Al–Mg alloy fuels are the most widely used Al-based alloy fuel in energetic material systems owing to their low ignition temperature and fast reaction. However, their surface oxide layer structure and oxidation, ignition, and combustion mechanisms differ from those of single-metal fuels. Furthermore, insufficient information has been reported on Al–Mg alloy fuels. In this study, Al–Mg alloy fuels were formed by introducing Mg into Al via centrifugal atomization. The microstructure and thermal reaction characteristics of the Al–Mg alloy fuel were evaluated. The ignition and combustion characteristics of the Al–Mg alloy fuels were monitored via single-particle ignition.

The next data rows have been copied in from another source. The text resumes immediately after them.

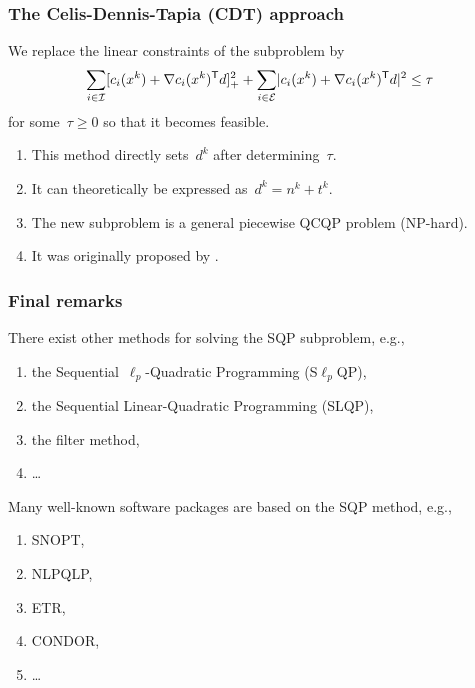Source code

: \documentclass{polyu-presentation}
\newcommand{\con}[1]{c_{#1}}
\newcommand{\ieq}{\mathcal{E}}
\newcommand{\iub}{\mathcal{I}}
\begin{document}
\begin{frame}
    \frametitle{The Celis-Dennis-Tapia (CDT) approach}

    We \alert{replace} the linear constraints of the subproblem by
    \begin{equation*}
        \sum_{i \in \iub} \posp{\con{i}(x^k) + \nabla \con{i}(x^k)^{\T} d}^2 + \sum_{i \in \ieq} \abs{\con{i}(x^k) + \nabla \con{i}(x^k)^{\T} d}^2 \le \tau
    \end{equation*}
    for some~$\tau \ge 0$ so that it becomes feasible.

    \medskip

    \begin{block}{}
        \begin{enumerate}[<+(1)->]
            \item This method \alert{directly} sets~$d^k$ after determining~$\tau$.
            \item It can theoretically be \alert{expressed} as~$d^k = n^k + t^k$.
            \item The new subproblem is a general \alert{piecewise QCQP} problem (NP-hard).
            \item It was originally \alert{proposed} by \cite{Celis_1985,Celis_Dennis_Tapia_1985}.
        \end{enumerate}
    \end{block}
\end{frame}

\begin{frame}
    \frametitle{Final remarks}

    There exist \alert{other methods} for solving the SQP subproblem, e.g.,
    \begin{enumerate}
        \item the Sequential~$\ell_p$-Quadratic Programming (S$\ell_p$QP),
        \item the Sequential Linear-Quadratic Programming (SLQP),
        \item the filter method,
        \item \dots
    \end{enumerate}

    \bigskip

    Many well-known \alert{software packages} are based on the SQP method, e.g.,
    \begin{enumerate}
        \item SNOPT,
        \item NLPQLP,
        \item ETR,
        \item CONDOR,
        \item \dots
    \end{enumerate}
\end{frame}
\end{document}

When the Mg content was increased from 5 % to 40 %, a typical core–shell structure formed, the oxide shell thickness increased from 4.50 to 6.41 nm, and the content of the internal alloy compounds gradually increased. The surfaces of the Al–Mg alloy fuel particles with different Mg contents exhibited heterogeneous oxidation shells. Compared to Al powder, the Al–Mg alloy fuel exhibited better melting and oxidation peak temperatures and higher oxidation weight gain. As the Mg content was increased, the combustion of the Al–Mg alloy fuel intensified with more severe microexplosions and a shorter combustion time. The microexplosion of the Al–Mg alloy fuel was elucidated by theoretical calculations, and its combustion mechanism was proposed. The detailed description of the oxide layer structure, oxidation, and combustion of the Al–Mg alloy fuel provides a reliable explanation of its energy release mechanism in energetic material systems.